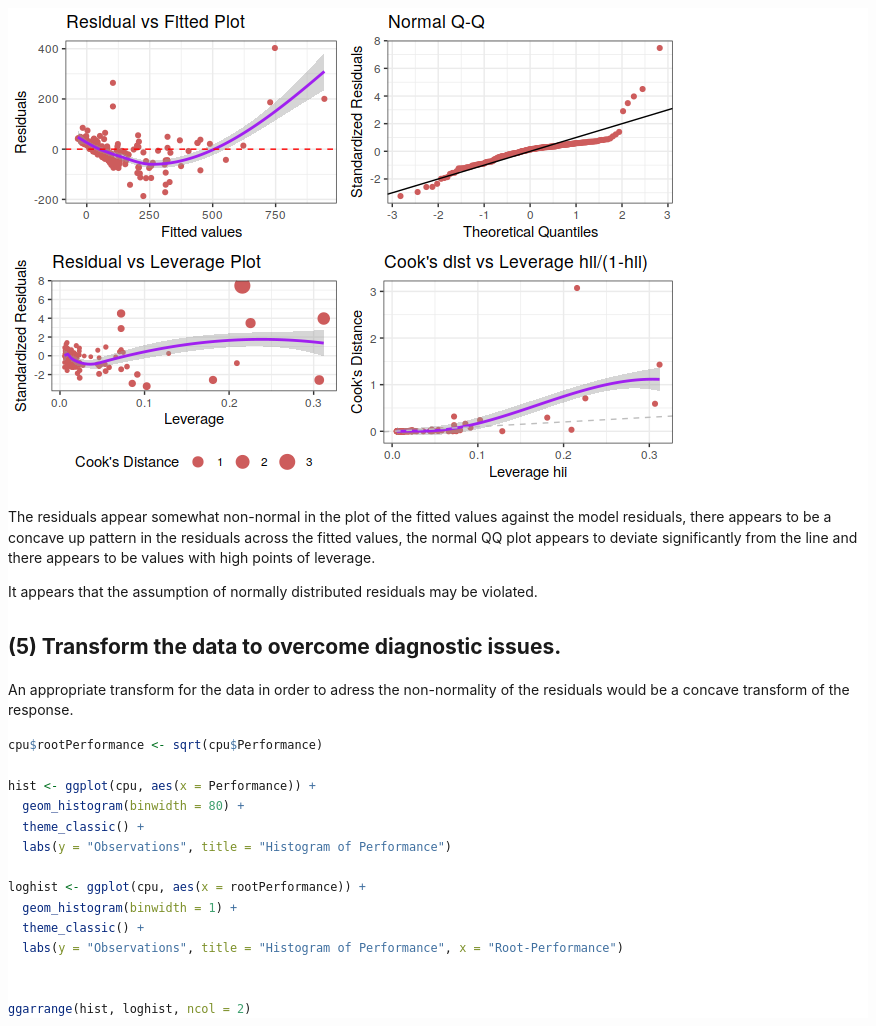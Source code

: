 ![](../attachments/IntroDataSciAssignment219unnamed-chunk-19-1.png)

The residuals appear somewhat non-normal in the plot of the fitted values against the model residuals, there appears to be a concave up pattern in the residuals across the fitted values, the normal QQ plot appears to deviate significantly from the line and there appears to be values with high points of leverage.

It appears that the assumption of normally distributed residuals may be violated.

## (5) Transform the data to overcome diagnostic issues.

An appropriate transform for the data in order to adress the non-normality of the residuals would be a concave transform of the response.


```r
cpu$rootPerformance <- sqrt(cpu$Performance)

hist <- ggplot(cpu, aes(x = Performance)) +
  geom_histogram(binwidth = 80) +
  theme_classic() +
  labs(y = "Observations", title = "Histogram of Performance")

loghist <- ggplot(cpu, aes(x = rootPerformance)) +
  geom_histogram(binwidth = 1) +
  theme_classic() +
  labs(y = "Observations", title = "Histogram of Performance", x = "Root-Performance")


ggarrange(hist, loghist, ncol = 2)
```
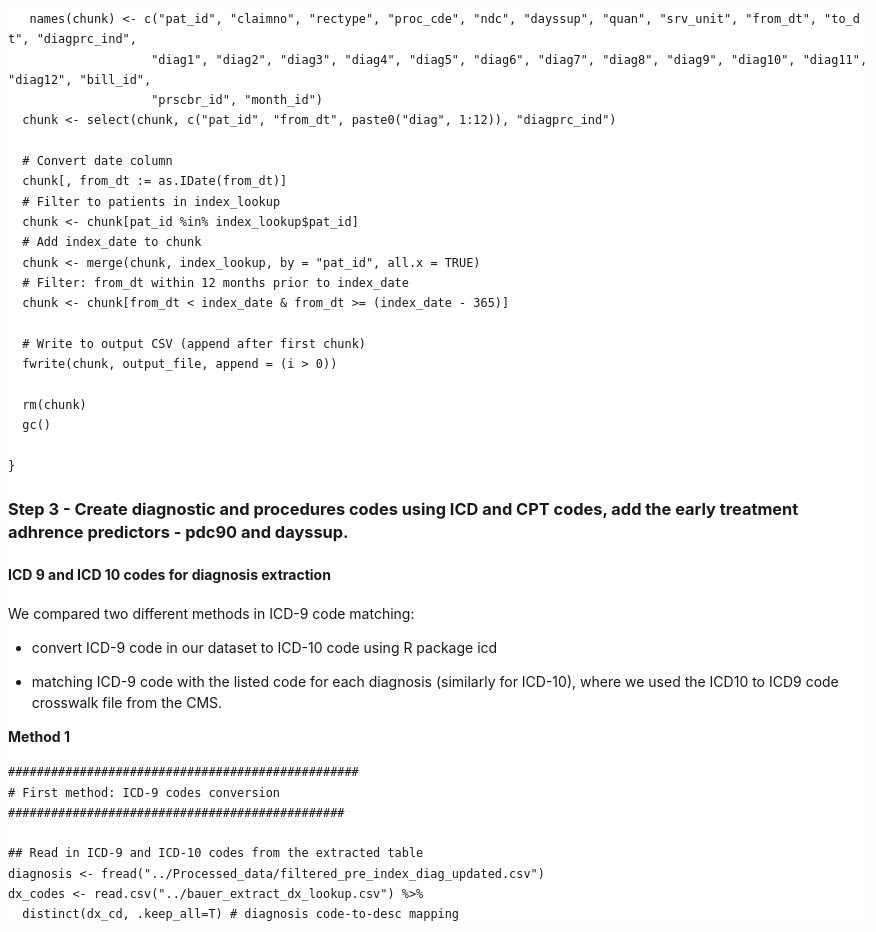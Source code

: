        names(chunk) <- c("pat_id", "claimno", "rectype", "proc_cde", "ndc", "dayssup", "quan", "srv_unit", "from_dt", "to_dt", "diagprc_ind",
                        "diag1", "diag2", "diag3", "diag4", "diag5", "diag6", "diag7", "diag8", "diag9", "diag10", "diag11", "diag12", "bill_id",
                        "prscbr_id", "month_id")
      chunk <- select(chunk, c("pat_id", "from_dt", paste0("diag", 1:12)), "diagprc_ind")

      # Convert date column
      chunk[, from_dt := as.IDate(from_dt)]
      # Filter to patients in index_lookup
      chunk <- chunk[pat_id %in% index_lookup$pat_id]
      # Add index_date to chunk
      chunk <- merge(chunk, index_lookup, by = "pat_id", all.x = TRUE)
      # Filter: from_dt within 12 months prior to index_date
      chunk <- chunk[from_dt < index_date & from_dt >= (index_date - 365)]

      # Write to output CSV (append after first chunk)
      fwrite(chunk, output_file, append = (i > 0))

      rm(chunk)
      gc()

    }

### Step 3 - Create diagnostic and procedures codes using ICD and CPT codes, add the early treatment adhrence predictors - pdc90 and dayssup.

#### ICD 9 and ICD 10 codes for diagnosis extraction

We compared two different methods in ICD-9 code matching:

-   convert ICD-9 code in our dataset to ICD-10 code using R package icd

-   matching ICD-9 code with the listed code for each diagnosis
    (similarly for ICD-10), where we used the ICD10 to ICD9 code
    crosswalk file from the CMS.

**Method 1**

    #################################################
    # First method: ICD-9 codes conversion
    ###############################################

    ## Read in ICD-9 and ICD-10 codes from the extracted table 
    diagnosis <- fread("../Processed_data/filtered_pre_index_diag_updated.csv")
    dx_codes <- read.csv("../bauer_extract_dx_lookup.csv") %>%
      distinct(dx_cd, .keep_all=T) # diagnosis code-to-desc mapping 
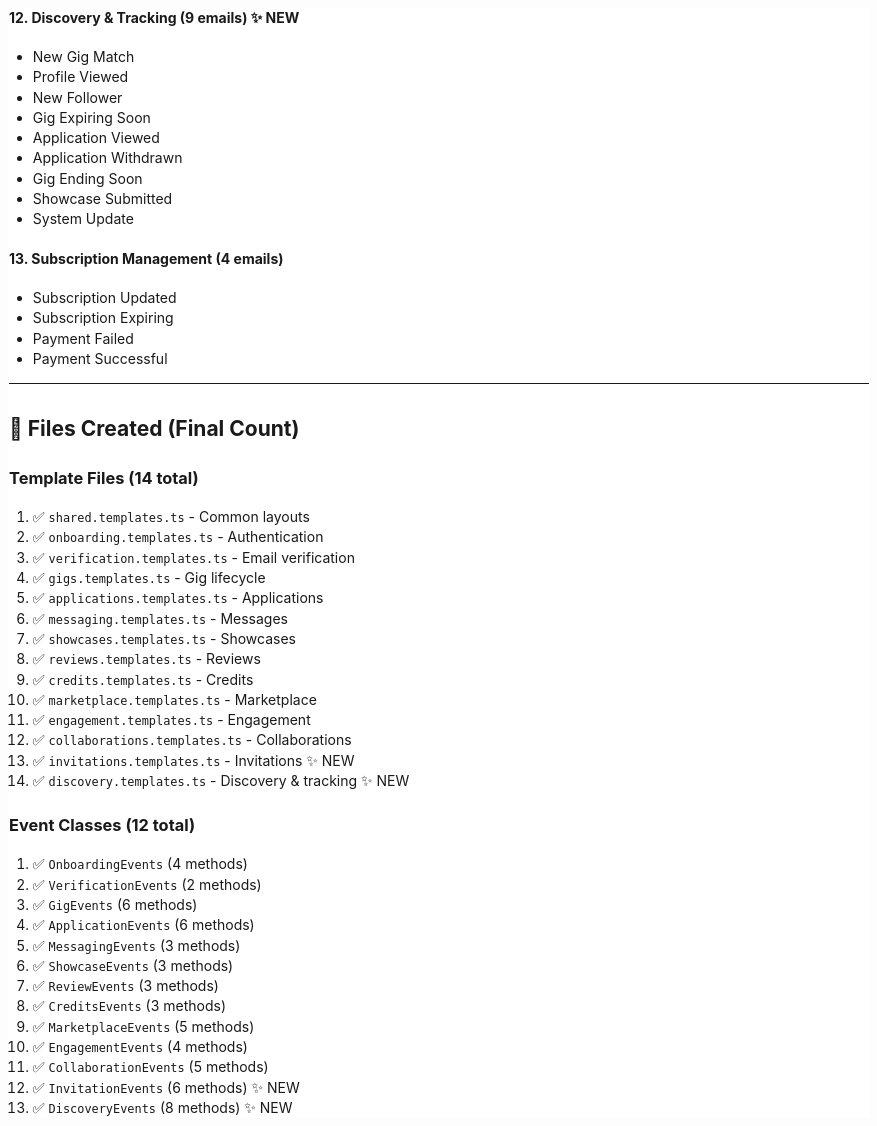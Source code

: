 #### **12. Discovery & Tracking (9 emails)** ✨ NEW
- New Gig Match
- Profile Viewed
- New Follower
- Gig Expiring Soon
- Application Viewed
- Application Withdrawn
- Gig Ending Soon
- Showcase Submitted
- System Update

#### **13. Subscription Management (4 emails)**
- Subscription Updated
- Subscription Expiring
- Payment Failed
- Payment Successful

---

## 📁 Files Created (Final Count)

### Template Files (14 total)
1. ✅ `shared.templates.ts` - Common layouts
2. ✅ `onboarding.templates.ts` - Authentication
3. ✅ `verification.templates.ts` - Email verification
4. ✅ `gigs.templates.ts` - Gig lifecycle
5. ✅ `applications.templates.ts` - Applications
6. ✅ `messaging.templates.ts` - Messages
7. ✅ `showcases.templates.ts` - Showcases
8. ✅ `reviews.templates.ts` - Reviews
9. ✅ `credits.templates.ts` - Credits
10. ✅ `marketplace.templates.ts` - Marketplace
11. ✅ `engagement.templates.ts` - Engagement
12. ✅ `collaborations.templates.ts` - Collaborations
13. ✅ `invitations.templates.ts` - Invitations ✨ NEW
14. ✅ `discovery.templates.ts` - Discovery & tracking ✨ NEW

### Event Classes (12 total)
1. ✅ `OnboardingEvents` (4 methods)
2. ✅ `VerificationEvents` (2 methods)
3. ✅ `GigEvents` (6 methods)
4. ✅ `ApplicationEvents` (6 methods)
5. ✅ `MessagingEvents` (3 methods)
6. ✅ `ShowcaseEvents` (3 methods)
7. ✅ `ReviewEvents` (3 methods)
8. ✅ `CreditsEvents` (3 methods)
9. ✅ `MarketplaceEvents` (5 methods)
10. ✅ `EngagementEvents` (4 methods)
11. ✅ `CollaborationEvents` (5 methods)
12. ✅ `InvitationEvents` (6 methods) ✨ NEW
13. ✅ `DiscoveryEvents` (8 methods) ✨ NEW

______

* [ACTION ITEM] Each entry above is to be duplicated exactly, and its pictures omitted.

* [ANSWER SECTION]
Source code

: ![](../attachments/IntroDataSciAssignment219unnamed-chunk-19-1.png)

The residuals appear somewhat non-normal in the plot of the fitted values against the model residuals, there appears to be a concave up pattern in the residuals across the fitted values, the normal QQ plot appears to deviate significantly from the line and there appears to be values with high points of leverage.

It appears that the assumption of normally distributed residuals may be violated.

## (5) Transform the data to overcome diagnostic issues.

An appropriate transform for the data in order to adress the non-normality of the residuals would be a concave transform of the response.


```r
cpu$rootPerformance <- sqrt(cpu$Performance)

hist <- ggplot(cpu, aes(x = Performance)) +
  geom_histogram(binwidth = 80) +
  theme_classic() +
  labs(y = "Observations", title = "Histogram of Performance")

loghist <- ggplot(cpu, aes(x = rootPerformance)) +
  geom_histogram(binwidth = 1) +
  theme_classic() +
  labs(y = "Observations", title = "Histogram of Performance", x = "Root-Performance")


ggarrange(hist, loghist, ncol = 2)
```
Source code

:        names(chunk) <- c("pat_id", "claimno", "rectype", "proc_cde", "ndc", "dayssup", "quan", "srv_unit", "from_dt", "to_dt", "diagprc_ind",
                        "diag1", "diag2", "diag3", "diag4", "diag5", "diag6", "diag7", "diag8", "diag9", "diag10", "diag11", "diag12", "bill_id",
                        "prscbr_id", "month_id")
      chunk <- select(chunk, c("pat_id", "from_dt", paste0("diag", 1:12)), "diagprc_ind")

      # Convert date column
      chunk[, from_dt := as.IDate(from_dt)]
      # Filter to patients in index_lookup
      chunk <- chunk[pat_id %in% index_lookup$pat_id]
      # Add index_date to chunk
      chunk <- merge(chunk, index_lookup, by = "pat_id", all.x = TRUE)
      # Filter: from_dt within 12 months prior to index_date
      chunk <- chunk[from_dt < index_date & from_dt >= (index_date - 365)]

      # Write to output CSV (append after first chunk)
      fwrite(chunk, output_file, append = (i > 0))

      rm(chunk)
      gc()

    }

### Step 3 - Create diagnostic and procedures codes using ICD and CPT codes, add the early treatment adhrence predictors - pdc90 and dayssup.

#### ICD 9 and ICD 10 codes for diagnosis extraction

We compared two different methods in ICD-9 code matching:

-   convert ICD-9 code in our dataset to ICD-10 code using R package icd

-   matching ICD-9 code with the listed code for each diagnosis
    (similarly for ICD-10), where we used the ICD10 to ICD9 code
    crosswalk file from the CMS.

**Method 1**

    #################################################
    # First method: ICD-9 codes conversion
    ###############################################

    ## Read in ICD-9 and ICD-10 codes from the extracted table 
    diagnosis <- fread("../Processed_data/filtered_pre_index_diag_updated.csv")
    dx_codes <- read.csv("../bauer_extract_dx_lookup.csv") %>%
      distinct(dx_cd, .keep_all=T) # diagnosis code-to-desc mapping 
Source code

: #### **12. Discovery & Tracking (9 emails)** ✨ NEW
- New Gig Match
- Profile Viewed
- New Follower
- Gig Expiring Soon
- Application Viewed
- Application Withdrawn
- Gig Ending Soon
- Showcase Submitted
- System Update

#### **13. Subscription Management (4 emails)**
- Subscription Updated
- Subscription Expiring
- Payment Failed
- Payment Successful

---

## 📁 Files Created (Final Count)

### Template Files (14 total)
1. ✅ `shared.templates.ts` - Common layouts
2. ✅ `onboarding.templates.ts` - Authentication
3. ✅ `verification.templates.ts` - Email verification
4. ✅ `gigs.templates.ts` - Gig lifecycle
5. ✅ `applications.templates.ts` - Applications
6. ✅ `messaging.templates.ts` - Messages
7. ✅ `showcases.templates.ts` - Showcases
8. ✅ `reviews.templates.ts` - Reviews
9. ✅ `credits.templates.ts` - Credits
10. ✅ `marketplace.templates.ts` - Marketplace
11. ✅ `engagement.templates.ts` - Engagement
12. ✅ `collaborations.templates.ts` - Collaborations
13. ✅ `invitations.templates.ts` - Invitations ✨ NEW
14. ✅ `discovery.templates.ts` - Discovery & tracking ✨ NEW

### Event Classes (12 total)
1. ✅ `OnboardingEvents` (4 methods)
2. ✅ `VerificationEvents` (2 methods)
3. ✅ `GigEvents` (6 methods)
4. ✅ `ApplicationEvents` (6 methods)
5. ✅ `MessagingEvents` (3 methods)
6. ✅ `ShowcaseEvents` (3 methods)
7. ✅ `ReviewEvents` (3 methods)
8. ✅ `CreditsEvents` (3 methods)
9. ✅ `MarketplaceEvents` (5 methods)
10. ✅ `EngagementEvents` (4 methods)
11. ✅ `CollaborationEvents` (5 methods)
12. ✅ `InvitationEvents` (6 methods) ✨ NEW
13. ✅ `DiscoveryEvents` (8 methods) ✨ NEW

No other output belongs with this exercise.